Build Feature Pipelines Using FG Operators and DAG - Artificial Intelligence Recommendation

FG (FeatureGenerator) is the process of transforming raw data into features for a model. This process ensures that the output from offline and online sample generation is consistent. Feature generation uses various types of FG operators to transform one or more features.

Feature generation focuses only on transformations required for both offline and online sample generation. If a transformation is required only during the offline stage, do not define it as an FG operation. The following diagram shows the position of the FG module within a recommendation system architecture.

The feature generation process consists of a series of feature transformation operators (FG operators). These operators run in parallel according to the topology of a directed acyclic graph (DAG) defined in the configuration file.

Configuration file example

The features list is used to configure the feature operators. Each feature operator must include feature_name and feature_type. For more information about other configuration items, see Built-in feature operators.

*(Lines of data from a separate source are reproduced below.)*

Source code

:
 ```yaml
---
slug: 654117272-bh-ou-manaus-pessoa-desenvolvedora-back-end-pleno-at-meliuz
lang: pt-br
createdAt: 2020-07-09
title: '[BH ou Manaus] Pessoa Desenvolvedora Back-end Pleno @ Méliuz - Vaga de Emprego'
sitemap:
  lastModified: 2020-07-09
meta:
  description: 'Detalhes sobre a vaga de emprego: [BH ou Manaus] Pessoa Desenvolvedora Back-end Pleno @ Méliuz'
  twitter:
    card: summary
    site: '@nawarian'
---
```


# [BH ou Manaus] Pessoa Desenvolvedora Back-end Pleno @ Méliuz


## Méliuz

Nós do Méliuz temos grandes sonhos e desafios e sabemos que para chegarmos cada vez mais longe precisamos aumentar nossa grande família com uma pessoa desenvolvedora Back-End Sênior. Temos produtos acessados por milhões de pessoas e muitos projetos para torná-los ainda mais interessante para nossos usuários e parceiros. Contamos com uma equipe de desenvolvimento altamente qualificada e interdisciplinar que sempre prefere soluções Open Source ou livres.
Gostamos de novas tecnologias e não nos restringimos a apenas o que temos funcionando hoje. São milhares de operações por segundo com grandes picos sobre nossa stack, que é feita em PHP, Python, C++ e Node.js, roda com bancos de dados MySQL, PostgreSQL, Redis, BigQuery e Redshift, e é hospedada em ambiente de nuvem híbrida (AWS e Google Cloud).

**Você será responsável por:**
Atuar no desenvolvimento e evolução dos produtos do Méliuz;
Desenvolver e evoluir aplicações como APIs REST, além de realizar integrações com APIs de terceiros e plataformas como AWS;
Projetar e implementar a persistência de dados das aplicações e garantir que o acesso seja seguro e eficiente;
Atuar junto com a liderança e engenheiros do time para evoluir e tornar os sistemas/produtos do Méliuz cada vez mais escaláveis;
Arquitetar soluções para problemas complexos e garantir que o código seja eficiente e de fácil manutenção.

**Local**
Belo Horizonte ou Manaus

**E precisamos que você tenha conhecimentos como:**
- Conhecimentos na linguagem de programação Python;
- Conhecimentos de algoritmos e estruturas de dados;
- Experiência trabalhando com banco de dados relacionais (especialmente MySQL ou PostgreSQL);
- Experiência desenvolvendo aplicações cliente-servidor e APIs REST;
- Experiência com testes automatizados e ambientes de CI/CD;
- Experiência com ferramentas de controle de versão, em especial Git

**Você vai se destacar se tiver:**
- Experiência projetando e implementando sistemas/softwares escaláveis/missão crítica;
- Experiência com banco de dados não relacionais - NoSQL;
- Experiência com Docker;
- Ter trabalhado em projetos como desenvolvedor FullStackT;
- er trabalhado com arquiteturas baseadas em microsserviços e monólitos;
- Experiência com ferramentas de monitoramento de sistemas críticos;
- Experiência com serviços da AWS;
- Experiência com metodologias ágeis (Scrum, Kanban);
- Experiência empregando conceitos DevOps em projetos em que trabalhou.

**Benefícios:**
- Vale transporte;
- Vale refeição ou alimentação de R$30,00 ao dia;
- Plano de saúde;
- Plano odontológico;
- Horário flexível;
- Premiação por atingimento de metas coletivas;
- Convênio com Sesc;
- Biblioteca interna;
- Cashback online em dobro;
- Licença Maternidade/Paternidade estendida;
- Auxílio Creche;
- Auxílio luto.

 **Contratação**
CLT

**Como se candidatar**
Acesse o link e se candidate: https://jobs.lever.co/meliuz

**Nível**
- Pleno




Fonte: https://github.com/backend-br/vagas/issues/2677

The reserves configuration item specifies the fields to pass through during offline tasks. These fields are output directly without any feature transformation.

{
  "features": [
    {
      "feature_name": "goods_id",
      "feature_type": "id_feature",
      "value_type": "string",
      "expression": "item:goods_id",
      "default_value": "-1024",
      "need_prefix": false
    },
    {
      "feature_name": "color_pair",
      "feature_type": "combo_feature",
      "value_type": "string",
      "expression": ["user:query_color", "item:color"],
      "default_value": "",
      "need_prefix": false
    },
    {
      "feature_name": "current_price",
      "feature_type": "raw_feature",
      "value_type": "double",
      "expression": "item:current_price",
      "default_value": "0",
      "need_prefix": false
    }, 
    {
      "feature_name": "usr_cate1_clk_cnt_1d",
      "feature_type": "lookup_feature",
      "map": "user:usr_cate1_clk_cnt_1d",
      "key": "item:cate1",
      "need_discrete": false,
      "need_key": false,
      "default_value": "0",
      "combiner": "max",
      "need_prefix": false,
      "value_type": "double"
    },
    {
      "feature_name": "recommend_match",
      "feature_type": "overlap_feature",
      "method": "is_contain",
      "query": "user:query_recommend",
      "title": "item:recommend",
      "default_value": "0"
    },
    {
      "feature_name": "norm_title",
      "feature_type": "text_normalizer",
      "expression": "item:title",
      "max_length": 512,
      "parameter": 0,
      "remove_space": false,
      "is_gbk_input": false,
      "is_gbk_output": false
    },
    {
      "feature_name": "title_terms",
      "feature_type": "tokenize_feature",
      "expression": "feature:norm_title",
      "default_value": "",
      "vocab_file": "tokenizer.json",
      "output_type": "word_id",
      "output_delim": ","
    },
    {
      "feature_name": "query_title_match_ratio",
      "feature_type": "overlap_feature",
      "method": "query_common_ratio",
      "query": "user:query_terms",
      "title": "feature:title_terms",
      "default_value": "0"
    },
    {
      "feature_name": "title_term_match_ratio",
      "feature_type": "overlap_feature",
      "method": "title_common_ratio",
      "query": "user:query_terms",
      "title": "feature:title_terms",
      "default_value": "0"
    },
    {
      "feature_name": "term_proximity_min_cover",
      "feature_type": "overlap_feature",
      "method": "proximity_min_cover",
      "query": "user:query_terms",
      "title": "feature:title_terms",
      "default_value": "0"
    }
  ],
  "input_alias": {
    "non_exist_field1": "exist_field1",
    "non_exist_field2": "exist_field2"
  },
  "reserves": [
    "request_id",
    "user_id",
    "is_click",
    "is_pay",
    "sample_weight",
    "event_unix_time"
  ]
}

The input_alias configuration item is a dictionary that maps feature input names. It maps a field name that might not exist to an actual field name. Note: The input_alias configuration is supported from version 1.0.0. You can typically skip this configuration.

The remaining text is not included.